Have you try uno pure? 3D in canada actually sells ACA 520 in 250ml now. Before that you would have to buy a liter bottle.

So i might go with ACA 520 instead! I always liked 3D one and the brand in general - they make their own stuff. Great deals on cleaning products.

Thanks!


----------



## stangalang (Nov 27, 2009)

noorth said:


> Thanks, that's very interesting.
> 
> I actually never used primer with my first go around with c.quartz uk. I really like gyeon primer but i have only topped it with spray waxes.
> 
> ...


I haven't but I know its spoken of very highly, it is on my list to try at some stage for sure


----------



## noorth (Jul 10, 2019)

stangalang said:


> I haven't but I know its spoken of very highly, it is on my list to try at some stage for sure


I ended up buying ACA 520. 

One of the detailing industry people i ask a question every now and then told me ACA 520 cuts more the UNO pure. Pure is very light apparently. I already have gyeon primer which is super light has well IME.

He also likes the ACA line better then Rupes DA line.


----------



## macmaw (Mar 5, 2007)

No particular order. 
Rupes Uno Pure - quick and easy to use, by far the quickest and most efficient when using the Rupes Bigfoot System as intended. 
Sonax Perfect Finish - pleasure to use, great finish. 
Koch Chemie Micro Cut - as above, probably the best around for refining gloss black trim
Cartec 12000 - a little dusty but what a finish. Also have 9000 but not tried it yet. 
I have Menzerna 3500 and Gyeon Primer but not used those yet, 
Also really like AF Tripple, perfect cleaner and primer for their waxes.


----------



## macmaw (Mar 5, 2007)

Summit Detailing said:


> Probably Cartec 9000.
> 
> Cheers,
> 
> Chris


How do you get on with the 9000 Chris? 
I have it but not yet tried it. 
I believe it's the only one of their line up which is unigrit / constant cut, with the others being diminishing, so they prefer to be worked quite long. 
Do you short cycle it like you would with say Rupes DA Fine?


----------



## President Swirl (Oct 23, 2011)

From what I've used, nothing has touched Menzerna final finish.


----------



## noorth (Jul 10, 2019)

macmaw said:


> No particular order.
> Rupes Uno Pure - quick and easy to use, by far the quickest and most efficient when using the Rupes Bigfoot System as intended.
> Sonax Perfect Finish - pleasure to use, great finish.
> Koch Chemie Micro Cut - as above, probably the best around for refining gloss black trim
> ...


In Reference to UNO pure;

Personally, i find perfect finish and rupes DA fine very close.
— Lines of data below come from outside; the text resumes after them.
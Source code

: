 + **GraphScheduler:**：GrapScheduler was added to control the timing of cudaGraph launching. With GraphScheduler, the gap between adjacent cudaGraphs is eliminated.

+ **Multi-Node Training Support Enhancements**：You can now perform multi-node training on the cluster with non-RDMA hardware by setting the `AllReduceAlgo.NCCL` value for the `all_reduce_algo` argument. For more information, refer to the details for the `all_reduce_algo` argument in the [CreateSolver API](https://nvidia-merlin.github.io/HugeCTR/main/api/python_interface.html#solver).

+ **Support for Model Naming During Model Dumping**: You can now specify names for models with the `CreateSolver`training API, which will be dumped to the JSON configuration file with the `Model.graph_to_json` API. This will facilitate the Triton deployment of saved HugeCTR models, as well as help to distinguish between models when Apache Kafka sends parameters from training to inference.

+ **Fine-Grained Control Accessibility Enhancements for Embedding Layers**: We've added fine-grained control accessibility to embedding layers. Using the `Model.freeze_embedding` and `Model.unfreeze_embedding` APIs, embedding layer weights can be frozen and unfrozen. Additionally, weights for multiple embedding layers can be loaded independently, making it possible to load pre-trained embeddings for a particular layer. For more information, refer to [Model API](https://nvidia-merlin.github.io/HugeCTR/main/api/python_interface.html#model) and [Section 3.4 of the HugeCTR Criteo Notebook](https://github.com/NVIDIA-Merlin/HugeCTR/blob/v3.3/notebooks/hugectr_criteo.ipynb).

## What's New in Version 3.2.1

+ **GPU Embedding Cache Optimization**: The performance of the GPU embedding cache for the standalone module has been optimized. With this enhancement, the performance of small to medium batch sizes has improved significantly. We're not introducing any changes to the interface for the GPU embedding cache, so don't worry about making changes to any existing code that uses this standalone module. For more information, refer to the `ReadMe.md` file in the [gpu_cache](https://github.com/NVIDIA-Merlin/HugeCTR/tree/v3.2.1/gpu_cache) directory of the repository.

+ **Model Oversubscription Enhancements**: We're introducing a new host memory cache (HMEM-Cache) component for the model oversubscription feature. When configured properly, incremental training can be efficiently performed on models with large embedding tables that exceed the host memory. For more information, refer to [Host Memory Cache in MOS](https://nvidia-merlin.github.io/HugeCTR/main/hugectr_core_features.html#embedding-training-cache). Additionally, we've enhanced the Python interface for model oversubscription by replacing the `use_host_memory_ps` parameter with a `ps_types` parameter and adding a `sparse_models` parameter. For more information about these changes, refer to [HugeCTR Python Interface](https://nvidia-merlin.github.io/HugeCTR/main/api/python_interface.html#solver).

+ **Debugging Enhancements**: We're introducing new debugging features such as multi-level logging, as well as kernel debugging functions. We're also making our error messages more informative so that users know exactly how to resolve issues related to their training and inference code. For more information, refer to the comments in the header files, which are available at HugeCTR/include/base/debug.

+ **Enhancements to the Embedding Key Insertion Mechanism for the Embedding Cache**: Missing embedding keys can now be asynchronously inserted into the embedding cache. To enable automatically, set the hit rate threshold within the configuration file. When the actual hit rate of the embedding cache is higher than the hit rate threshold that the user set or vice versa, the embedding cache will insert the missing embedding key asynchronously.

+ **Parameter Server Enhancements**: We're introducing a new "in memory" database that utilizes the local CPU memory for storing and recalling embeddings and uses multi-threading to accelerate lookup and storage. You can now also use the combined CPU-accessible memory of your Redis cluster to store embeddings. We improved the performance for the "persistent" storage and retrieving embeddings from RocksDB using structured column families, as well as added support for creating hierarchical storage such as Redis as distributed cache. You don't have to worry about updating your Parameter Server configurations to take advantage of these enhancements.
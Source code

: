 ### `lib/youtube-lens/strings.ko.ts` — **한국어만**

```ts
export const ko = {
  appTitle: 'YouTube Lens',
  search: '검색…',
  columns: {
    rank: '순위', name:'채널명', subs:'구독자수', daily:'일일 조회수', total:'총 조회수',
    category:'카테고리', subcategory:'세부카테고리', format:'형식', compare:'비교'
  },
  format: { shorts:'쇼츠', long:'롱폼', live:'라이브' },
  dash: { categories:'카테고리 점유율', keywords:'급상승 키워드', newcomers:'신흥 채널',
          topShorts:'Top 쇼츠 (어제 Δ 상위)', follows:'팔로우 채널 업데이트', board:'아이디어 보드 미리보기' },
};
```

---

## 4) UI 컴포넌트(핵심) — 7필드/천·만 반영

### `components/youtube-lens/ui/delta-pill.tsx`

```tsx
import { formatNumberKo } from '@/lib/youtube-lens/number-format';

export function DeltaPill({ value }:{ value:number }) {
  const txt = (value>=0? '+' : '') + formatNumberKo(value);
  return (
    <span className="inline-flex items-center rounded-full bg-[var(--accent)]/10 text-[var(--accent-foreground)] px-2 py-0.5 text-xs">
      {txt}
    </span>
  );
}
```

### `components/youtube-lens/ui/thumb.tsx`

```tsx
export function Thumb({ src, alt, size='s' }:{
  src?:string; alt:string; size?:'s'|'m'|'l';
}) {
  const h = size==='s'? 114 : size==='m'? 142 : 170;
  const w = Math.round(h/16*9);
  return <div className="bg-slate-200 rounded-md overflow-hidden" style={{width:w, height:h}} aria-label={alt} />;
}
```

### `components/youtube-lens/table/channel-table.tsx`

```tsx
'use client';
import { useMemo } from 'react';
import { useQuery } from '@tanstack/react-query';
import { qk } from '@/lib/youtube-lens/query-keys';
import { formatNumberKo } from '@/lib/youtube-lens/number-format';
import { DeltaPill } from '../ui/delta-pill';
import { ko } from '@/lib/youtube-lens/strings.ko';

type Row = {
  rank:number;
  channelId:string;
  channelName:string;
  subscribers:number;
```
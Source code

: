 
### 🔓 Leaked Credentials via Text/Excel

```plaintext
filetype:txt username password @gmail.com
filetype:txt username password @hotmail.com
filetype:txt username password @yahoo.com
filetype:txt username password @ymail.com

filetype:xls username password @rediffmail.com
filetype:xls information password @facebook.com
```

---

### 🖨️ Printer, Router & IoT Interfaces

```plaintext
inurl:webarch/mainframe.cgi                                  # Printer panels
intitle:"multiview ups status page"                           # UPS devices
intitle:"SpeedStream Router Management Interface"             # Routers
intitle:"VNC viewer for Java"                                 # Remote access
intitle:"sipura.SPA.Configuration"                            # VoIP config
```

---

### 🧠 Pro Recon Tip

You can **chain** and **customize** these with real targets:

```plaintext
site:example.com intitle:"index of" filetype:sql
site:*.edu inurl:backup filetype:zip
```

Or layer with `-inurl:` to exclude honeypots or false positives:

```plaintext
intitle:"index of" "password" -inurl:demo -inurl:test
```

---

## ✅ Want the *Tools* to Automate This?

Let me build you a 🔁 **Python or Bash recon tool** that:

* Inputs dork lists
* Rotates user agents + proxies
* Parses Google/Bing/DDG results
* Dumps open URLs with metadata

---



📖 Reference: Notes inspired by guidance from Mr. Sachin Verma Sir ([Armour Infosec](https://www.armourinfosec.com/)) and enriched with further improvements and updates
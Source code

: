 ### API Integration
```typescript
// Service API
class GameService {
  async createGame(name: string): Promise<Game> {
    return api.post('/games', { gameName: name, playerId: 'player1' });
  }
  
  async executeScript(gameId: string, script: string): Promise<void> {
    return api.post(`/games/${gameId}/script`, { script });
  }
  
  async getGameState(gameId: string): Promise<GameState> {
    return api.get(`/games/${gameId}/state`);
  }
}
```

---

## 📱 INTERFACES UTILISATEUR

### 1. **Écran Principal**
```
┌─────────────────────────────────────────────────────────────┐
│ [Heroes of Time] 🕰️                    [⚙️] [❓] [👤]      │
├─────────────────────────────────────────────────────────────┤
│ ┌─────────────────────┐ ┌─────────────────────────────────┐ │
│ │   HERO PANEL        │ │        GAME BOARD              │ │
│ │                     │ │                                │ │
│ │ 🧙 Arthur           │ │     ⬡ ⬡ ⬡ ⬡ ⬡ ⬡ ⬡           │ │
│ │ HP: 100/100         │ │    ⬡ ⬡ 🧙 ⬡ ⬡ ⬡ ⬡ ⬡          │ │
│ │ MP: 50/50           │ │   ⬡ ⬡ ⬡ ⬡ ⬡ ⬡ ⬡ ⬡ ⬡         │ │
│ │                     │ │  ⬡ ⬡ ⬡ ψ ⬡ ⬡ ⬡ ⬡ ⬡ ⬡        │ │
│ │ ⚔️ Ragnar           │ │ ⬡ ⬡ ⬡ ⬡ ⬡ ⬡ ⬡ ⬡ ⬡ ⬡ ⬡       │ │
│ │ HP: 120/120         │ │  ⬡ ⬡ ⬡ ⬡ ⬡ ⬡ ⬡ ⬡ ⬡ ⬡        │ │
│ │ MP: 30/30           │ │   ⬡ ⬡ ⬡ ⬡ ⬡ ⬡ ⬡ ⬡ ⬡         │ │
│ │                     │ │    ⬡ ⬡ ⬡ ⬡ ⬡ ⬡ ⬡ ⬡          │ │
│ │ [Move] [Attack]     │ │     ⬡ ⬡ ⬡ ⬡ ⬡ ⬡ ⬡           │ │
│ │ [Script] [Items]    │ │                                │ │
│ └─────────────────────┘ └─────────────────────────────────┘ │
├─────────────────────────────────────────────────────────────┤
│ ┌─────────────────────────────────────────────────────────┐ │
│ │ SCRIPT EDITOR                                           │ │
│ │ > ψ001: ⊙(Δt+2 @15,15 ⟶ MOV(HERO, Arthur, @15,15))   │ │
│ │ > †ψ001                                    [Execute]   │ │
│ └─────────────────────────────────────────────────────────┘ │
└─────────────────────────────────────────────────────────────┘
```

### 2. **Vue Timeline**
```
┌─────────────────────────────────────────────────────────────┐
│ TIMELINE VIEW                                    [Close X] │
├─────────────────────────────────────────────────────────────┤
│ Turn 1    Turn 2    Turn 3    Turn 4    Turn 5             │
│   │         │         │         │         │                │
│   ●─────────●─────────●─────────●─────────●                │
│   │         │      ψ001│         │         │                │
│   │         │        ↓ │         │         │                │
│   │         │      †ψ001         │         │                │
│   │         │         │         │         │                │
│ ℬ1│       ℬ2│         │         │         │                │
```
Sonax might cut more not sure.

Gyeon primer will not cut near so much has perfect finish on my car.

I really like Rupes DA fine, very nice wipe off. But i did notice some kind of gumming up of the polish if i worked it to long. Not a big deal. Lets me know its time to clean off the pad. haha


----------



## Rappy (Oct 2, 2020)

macmaw said:


> No particular order.
> Rupes Uno Pure - quick and easy to use, by far the quickest and most efficient when using the Rupes Bigfoot System as





noorth said:


> In Reference to UNO pure;
> 
> Personally, i find perfect finish and rupes DA fine very close. Sonax might cut more not sure.


Both Rupes Uno Pure & DA fine give great results :thumb::thumb:

I'm yet to find a Rupes pad or compound combo that does not deliver fast & perfect results


----------



## noorth (Jul 10, 2019)

Rappy said:


> Both Rupes Uno Pure & DA fine give great results :thumb::thumb:
> 
> I'm yet to find a Rupes pad or compound combo that does not deliver fast & perfect results


Rupes makes my favorite pads so far.

Would it be blasphemy to use a griots G15, new white DA rupes pad and 3D ACA520?  :buffer:


----------



## Rappy (Oct 2, 2020)

noorth said:


> Rupes makes my favorite pads so far.
> 
> Would it be blasphemy to use a griots G15, new white DA rupes pad and 3D ACA520?  :buffer:


It's all personal choice 

Whatever works for you is the right combo :thumb::thumb::thumb:


----------



## chongo (Jun 7, 2014)

noorth said:


> I ended up buying ACA 520.
> 
> One of the detailing industry people i ask a question every now and then told me ACA 520 cuts more the UNO pure. Pure is very light apparently. I already have gyeon primer which is super light has well IME.
> 
> He also likes the ACA line better then Rupes DA line.


I have used ACA 520 and UNO pure and I must say I prefer pure because I found it easier to remove than 520 which reduces the chances of marring the paint especially on soft dark paints :thumb:


----------



## noorth (Jul 10, 2019)

chongo said:


> I have used ACA 520 and UNO pure and I must say I prefer pure because I found it easier to remove than 520 which reduces the chances of marring the paint especially on soft dark paints :thumb:


That is the biggest knock on the 3D polishes. You have to be careful how much product you use and the wipeoff can get oily. I was having a real hard time wiping off 3D one off a junk panel i was using but the truck was literally set on fire by the fire department for a drill. That said the other polishes worked fine. So i had 3D almost wrote off but i since used it on my car again and it only takes a small bit more effort to remove. And in my opinion, once you actually get it on the panel is much more forgiving then anything i've used. Very nice smell and excellent bottle dispenser has well that is easy to control.

That would be my biggest knock on Rupes the bottles are crap. I noticed even jason ross and the new guy from lake country having minor issues getting the polish out of the bottle. Makes no sense to me - form over function. I've used the rupes DA fine 6 or 7 times now and it still gives me grief. It also will gum up i found if you push the polish. Its life i guess nothing is perfect. 

Once i get another empty bottle of polish i might pour the Rupes DA fine into it. I regret thowing away my empty bottle of perfect finish. Which is another good one. But i like the 3D one bottle the best.


----------